WELL is an equal-weight ETF that has 104 holdings with a minimum market capitalisation of $500m and an average daily turnover of over $2m. A word of warning is that past average daily turnovers might not mean much if markets suffered a major liquidity event. But, on the assumption investors are looking at health tech as a satellite holding for the long term, this is the type of potential high-growth investment where a bit of added risk in exceptional circumstances can be tolerated as part of a balanced portfolio strategy.
The companies tracked include life sciences companies and also robotics, medical devices, and nanotechnology, so it is a diversified play on the trend and the equal-weight structure prevents over-concentration in a few hyped companies. The largest positions therefore reflect shares that have done well since the index was last rebalanced. In the case of WELL, a genome-sequencing business Intellia Therapeutics (NTLA) had shot ahead by the end of September.
Looking at data for this one company, the benefits of a diversified investing strategy for the sector are clear. Although NTLA’s shares had a great run over the summer, FactSet data shows analysts’ consensus estimates for full-year 2021 and full-year 2022 earnings have been revised downwards. Furthermore, forecast sales for the end of 2021 are below actual figures for full-year 2019. Without knowing much about the company, that would be cause to question a growth stock.

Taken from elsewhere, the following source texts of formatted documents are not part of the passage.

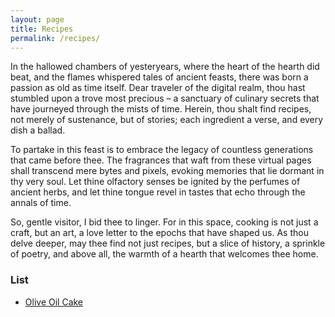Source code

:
 ```yaml
---
layout: page
title: Recipes
permalink: /recipes/
---
```


In the hallowed chambers of yesteryears, where the heart of the hearth did beat, and the flames whispered tales of ancient feasts, there was born a passion as old as time itself. Dear traveler of the digital realm, thou hast stumbled upon a trove most precious – a sanctuary of culinary secrets that have journeyed through the mists of time. Herein, thou shalt find recipes, not merely of sustenance, but of stories; each ingredient a verse, and every dish a ballad.

To partake in this feast is to embrace the legacy of countless generations that came before thee. The fragrances that waft from these virtual pages shall transcend mere bytes and pixels, evoking memories that lie dormant in thy very soul. Let thine olfactory senses be ignited by the perfumes of ancient herbs, and let thine tongue revel in tastes that echo through the annals of time.

So, gentle visitor, I bid thee to linger. For in this space, cooking is not just a craft, but an art, a love letter to the epochs that have shaped us. As thou delve deeper, may thee find not just recipes, but a slice of history, a sprinkle of poetry, and above all, the warmth of a hearth that welcomes thee home.

### List

* [Olive Oil Cake](/recipes/posts/olive-oil-cake)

Sales is the crucial factor in assessing many of the companies in this space. In the case of HTEC, 28.7 per cent of the portfolio holdings have negative earnings. It’s not uncommon for companies at the dawn of growth opportunities to be pre-profit, but the path to profitability is vital, which means revenue growth whether through approved products or from partnerships.
Enterprise value (EV, the sum of market capitalisation and net debt) divided by sales is the best metric for judging health tech companies. On this basis, the HTEC portfolio was cheaper at the end of Q3 2021 (6.4 times) than it was a year earlier (7 times), says Deka. In terms of annualised sales growth, the portfolio median was 16 per cent at Q3 and the long-term average expected is 12.9 per cent.
Some holdings will drift in and out of favour, but there is a long runway for growth. Deka argues that important benefits of diversification are being “present when a sub-sector is hot and de-risking sub-sectors that are in the back seat”.
On top of that another plus point is the ability to target more companies in fragmented industries. “A diverse portfolio helps capture all companies that are derivative plays of the neat innovation happening in healthcare,” says Deka. In other words, that means investing in lucrative areas along the healthcare value chain, which involves a lot of exciting companies.